"It was quite alright actually, compared to what it could have been." She replied, lazily twirling a blade of grass through her fingers. "We hit a sort of rough patch a couple of years after Phil was born when my dad left," Kami continued, "I was really young, but I still remember how sad Mom got. I used to think that he forgot to give her her heart back before he walked out."

"I'm sorry." Dan murmured after a minute of silence, because in all honesty, he wasn't the best at comforting people when they were down; but to his surprise, Kami simply shrugged.

"Don't apologize, it's not like I blame you." She paused carefully. "I don't even really blame him to be honest."

"Why is that?"

"My dad never wanted a family," Kami explained, "I mean, even as a kid I could tell he was unhappy here... in this town, with us. He loved my mom, don't get me wrong, but I think they just wanted different things."

"But that doesn't give him the excuse to just leave you guys." Dan retorted, shifting his support from his elbows to his hands so that he was sitting up properly. The long grass of the field had left soft, cross-hatched indents in the skin of the boy's arms as it often did to anyone who sat the same way for too long.

"I never said it excused his actions. I'm still so angry at him for leaving us the way he did, without even so much as a goodbye. Trust me, Dan, I could never forgive him for what he did. I just think... I'd rather him be wherever he is and happy, than stuck here with us and miserable." Kami went on to explain, causing Dan to reconsider what to say next.

"If he didn't want a family, then he shouldn't have had kids." He pointed out. "You can't just ditch your responsibilities like that."

"That's very true. Even though my aunt said he left because he wanted to travel and see the world," Kami stopped, suddenly looking quite small as she stared at the complex braid that fell over her shoulder, "I think he left because of me."

"I'm sure that's not true." Dan retorted.

"Yeah, it is. I mean, he never wanted me in the first place, and we had to move twice because people kept finding out about my disability and he couldn't handle all the negative attention." Kami argued, "We moved here, he installed the staircase, and then he left that very same night."

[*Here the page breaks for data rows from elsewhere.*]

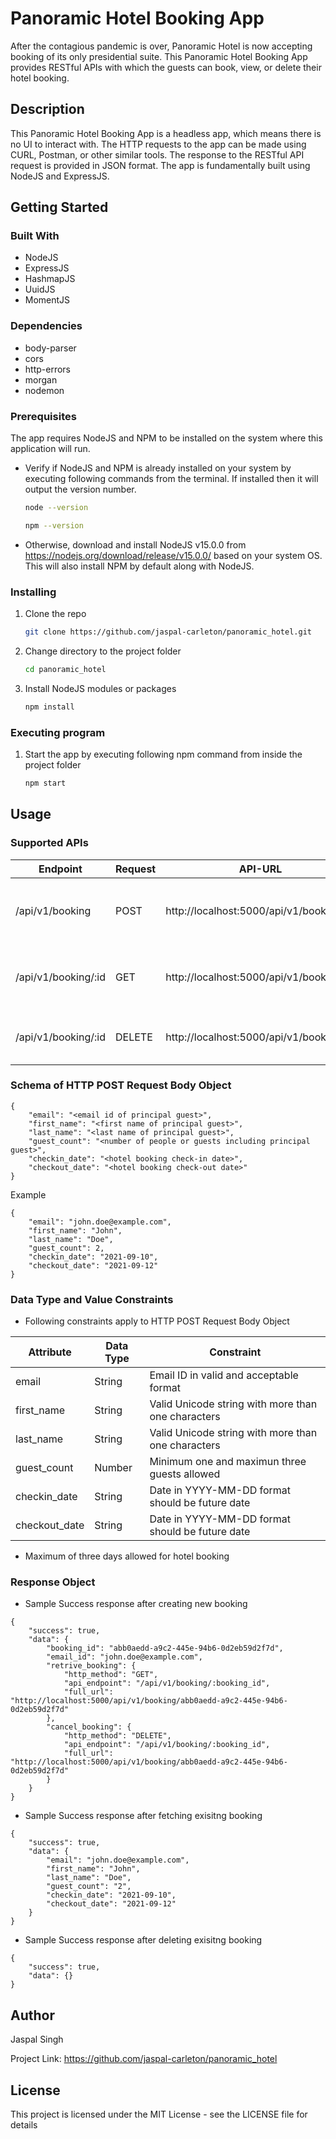 # Panoramic Hotel Booking App

After the contagious pandemic is over, Panoramic Hotel is now accepting booking of its only presidential suite. This Panoramic Hotel Booking App provides RESTful APIs with which the guests can book, view, or delete their hotel booking. 

## Description

This Panoramic Hotel Booking App is a headless app, which means there is no UI to interact with. The HTTP requests to the app can be made using CURL, Postman, or other similar tools. The response to the RESTful API request is provided in JSON format. The app is fundamentally built using NodeJS and ExpressJS.

## Getting Started

### Built With

* NodeJS 
* ExpressJS
* HashmapJS
* UuidJS
* MomentJS

### Dependencies

* body-parser
* cors
* http-errors
* morgan
* nodemon

### Prerequisites

The app requires NodeJS and NPM to be installed on the system where this application will run.

* Verify if NodeJS and NPM is already installed on your system by executing following commands from the terminal. If installed then it will output the version number.

  ```sh
  node --version
  ```

  ```sh
  npm --version
  ```

* Otherwise, download and install NodeJS v15.0.0 from https://nodejs.org/download/release/v15.0.0/ based on your system OS. This will also install NPM by default along with NodeJS.

### Installing

1. Clone the repo
   ```sh
   git clone https://github.com/jaspal-carleton/panoramic_hotel.git
   ```
2. Change directory to the project folder
   ```sh
   cd panoramic_hotel
   ```
3. Install NodeJS modules or packages
   ```sh
   npm install
   ```

### Executing program

1. Start the app by executing following npm command from inside the project folder
   ```sh
   npm start
   ```

## Usage

### Supported APIs

| Endpoint            | Request | API-URL                                   | Description                                        |
|---------------------|---------|-------------------------------------------|----------------------------------------------------|
| /api/v1/booking     | POST    | http://localhost:5000/api/v1/booking      | Create new booking as per HTTP POST body form data |
| /api/v1/booking/:id | GET     | http://localhost:5000/api/v1/booking/:id  | Fetch booking details using booking id             |
| /api/v1/booking/:id | DELETE  | http://localhost:5000/api/v1/booking/:id  | Delete booking using booking id                    |

### Schema of HTTP POST Request Body Object

```JS
{
    "email": "<email id of principal guest>",
    "first_name": "<first name of principal guest>",
    "last_name": "<last name of principal guest>",
    "guest_count": "<number of people or guests including principal guest>",
    "checkin_date": "<hotel booking check-in date>",
    "checkout_date": "<hotel booking check-out date>"
}
```

Example
```JS
{
    "email": "john.doe@example.com",
    "first_name": "John",
    "last_name": "Doe",
    "guest_count": 2,
    "checkin_date": "2021-09-10",
    "checkout_date": "2021-09-12"
}
```

### Data Type and Value Constraints

* Following constraints apply to HTTP POST Request Body Object

| Attribute     | Data Type | Constraint                                          |
|---------------|-----------|-----------------------------------------------------|
| email         | String    | Email ID in valid and acceptable format             |
| first_name    | String    | Valid Unicode string with more than one characters  |
| last_name     | String    | Valid Unicode string with more than one characters  |
| guest_count   | Number    | Minimum one and maximun three guests allowed        |
| checkin_date  | String    | Date in YYYY-MM-DD format should be future date     |
| checkout_date | String    | Date in YYYY-MM-DD format should be future date     |

* Maximum of three days allowed for hotel booking

### Response Object

* Sample Success response after creating new booking

```JS
{
    "success": true,
    "data": {
        "booking_id": "abb0aedd-a9c2-445e-94b6-0d2eb59d2f7d",
        "email_id": "john.doe@example.com",
        "retrive_booking": {
            "http_method": "GET",
            "api_endpoint": "/api/v1/booking/:booking_id",
            "full_url": "http://localhost:5000/api/v1/booking/abb0aedd-a9c2-445e-94b6-0d2eb59d2f7d"
        },
        "cancel_booking": {
            "http_method": "DELETE",
            "api_endpoint": "/api/v1/booking/:booking_id",
            "full_url": "http://localhost:5000/api/v1/booking/abb0aedd-a9c2-445e-94b6-0d2eb59d2f7d"
        }
    }
}
```

* Sample Success response after fetching exisitng booking

```JS
{
    "success": true,
    "data": {
        "email": "john.doe@example.com",
        "first_name": "John",
        "last_name": "Doe",
        "guest_count": "2",
        "checkin_date": "2021-09-10",
        "checkout_date": "2021-09-12"
    }
}
```

* Sample Success response after deleting exisitng booking

```JS
{
    "success": true,
    "data": {}
}
```

## Author

Jaspal Singh

Project Link: https://github.com/jaspal-carleton/panoramic_hotel

## License

This project is licensed under the MIT License - see the LICENSE file for details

The meadow was thrown into silence with nothing to be heard but the chirping of both birds and distant bugs. "I think it was that day when he realized that he didn't want to be building staircases for the rest of his life. He wanted to fly, just like he was meant to." Kami's voice said, shattering the quiet.

Dan didn't say anything. He didn't know what to say. What could he say?

"Kami, you're not allergic to Plum Flowers anymore, are you?" Phil's voice rang across from the other side of the field, flowers protruding from the bundle he held in his arms. Dan smiled as the boy struggled to keep the plants in his grasp.

"Not really, their color just causes me to feel the need to projectile vomit." Kami said, grinning in Phil's direction.

"But you look so lovely in purple!" Phil pouted, holding up a single blossom as he reached the other two.

"Blue suits me better," She insisted, reaching for a few of the blue flowers. "What are the blue ones even called?"

Phil let out a small giggle, dropping the pile gently on the ground. "They're referred to as Blue Dick, actually."

"Sounds a bit like Dan," Kami laughed, stopping abruptly as Phil shot her a deadly look. "I mean-"

"Poor things, they probably spend half of their lives at a psychiatrist's office with a name like that." Dan said, reaching for one of them. "They would look nice in her hair, Phil."